An hour and a quarter is enough. My small canvas is covered. I feel content with what I’ve done- it’s not great visually- but that doesn’t matter. It’s just the ego that wants to create a mini- master piece- but you know for me it’s about the process. I now feel free- and that’s a great feeling!
I pack up and start walking back to my car. I have a new feeling of calmness. My head has been cleansed. I’m refreshed- now I can work, now I can deal creatively with the work at hand.
What did I do? I ‘let the light in’- physically and mentally. I gave myself space to process unconsciously, I switched off through creativity, I took time to appreciate the beauty that is around us and let that cleanse and refresh my head.
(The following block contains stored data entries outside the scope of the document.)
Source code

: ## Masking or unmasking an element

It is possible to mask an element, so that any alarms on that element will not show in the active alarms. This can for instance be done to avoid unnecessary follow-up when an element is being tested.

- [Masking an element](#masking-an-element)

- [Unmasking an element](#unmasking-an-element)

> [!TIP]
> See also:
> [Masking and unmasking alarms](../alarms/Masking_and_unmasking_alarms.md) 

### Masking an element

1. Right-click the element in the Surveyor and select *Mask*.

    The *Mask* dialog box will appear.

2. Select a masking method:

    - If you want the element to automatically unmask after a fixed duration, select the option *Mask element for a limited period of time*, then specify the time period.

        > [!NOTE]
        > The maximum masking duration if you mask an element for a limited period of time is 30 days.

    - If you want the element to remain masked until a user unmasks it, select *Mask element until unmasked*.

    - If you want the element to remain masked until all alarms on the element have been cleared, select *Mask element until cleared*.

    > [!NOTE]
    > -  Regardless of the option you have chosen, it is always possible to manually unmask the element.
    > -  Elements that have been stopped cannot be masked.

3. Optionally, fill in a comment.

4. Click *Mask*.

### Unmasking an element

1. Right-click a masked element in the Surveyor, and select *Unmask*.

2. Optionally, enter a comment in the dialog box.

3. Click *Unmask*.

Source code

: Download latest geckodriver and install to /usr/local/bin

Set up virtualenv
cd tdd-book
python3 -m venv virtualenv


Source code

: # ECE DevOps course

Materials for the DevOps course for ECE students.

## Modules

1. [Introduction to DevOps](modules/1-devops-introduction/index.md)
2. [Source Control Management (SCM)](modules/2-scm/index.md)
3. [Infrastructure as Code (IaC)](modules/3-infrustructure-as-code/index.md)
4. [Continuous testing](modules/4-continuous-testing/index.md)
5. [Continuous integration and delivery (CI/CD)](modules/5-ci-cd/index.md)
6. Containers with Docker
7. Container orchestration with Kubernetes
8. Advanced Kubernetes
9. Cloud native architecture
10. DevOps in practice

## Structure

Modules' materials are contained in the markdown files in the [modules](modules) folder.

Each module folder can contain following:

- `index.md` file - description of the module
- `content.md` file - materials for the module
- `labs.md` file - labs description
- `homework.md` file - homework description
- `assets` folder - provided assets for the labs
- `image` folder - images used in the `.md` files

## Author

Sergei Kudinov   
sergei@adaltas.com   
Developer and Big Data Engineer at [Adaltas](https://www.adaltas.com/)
Sometimes we can get so caught up in work, and the rigid convention of what work is (i.e. at your desk in front of a computer) that we forget that we are complex, beautiful human beings who need to do stuff that feeds our soul, that re energises us in unique and creative ways- because that’s how we work.
We do not have an operating system of a PC or Mac we have one that’s far superior. We regenerate, we heal, we create, we sense, we imagine- imagine what has yet to exist! To do all of this we need to give ourselves the stimulants we need and they are often different for each us. Painting is one of the key things that works for me- but what is it for you? What feeds your soul? Your creativity? Your zest for life, for your work? Wouldn’t it be great if bosses asked this question of their staff?!
We all need time to let the light in so we can shine even brighter.
Thanks to Meirion for the conversation today that inspired this blog. As I shared my new art and leadership programme he said something along the lines of
‘I like this. We can get tied up, get tunnel vision on our work- but we all need time to let the light in and this gives people that.’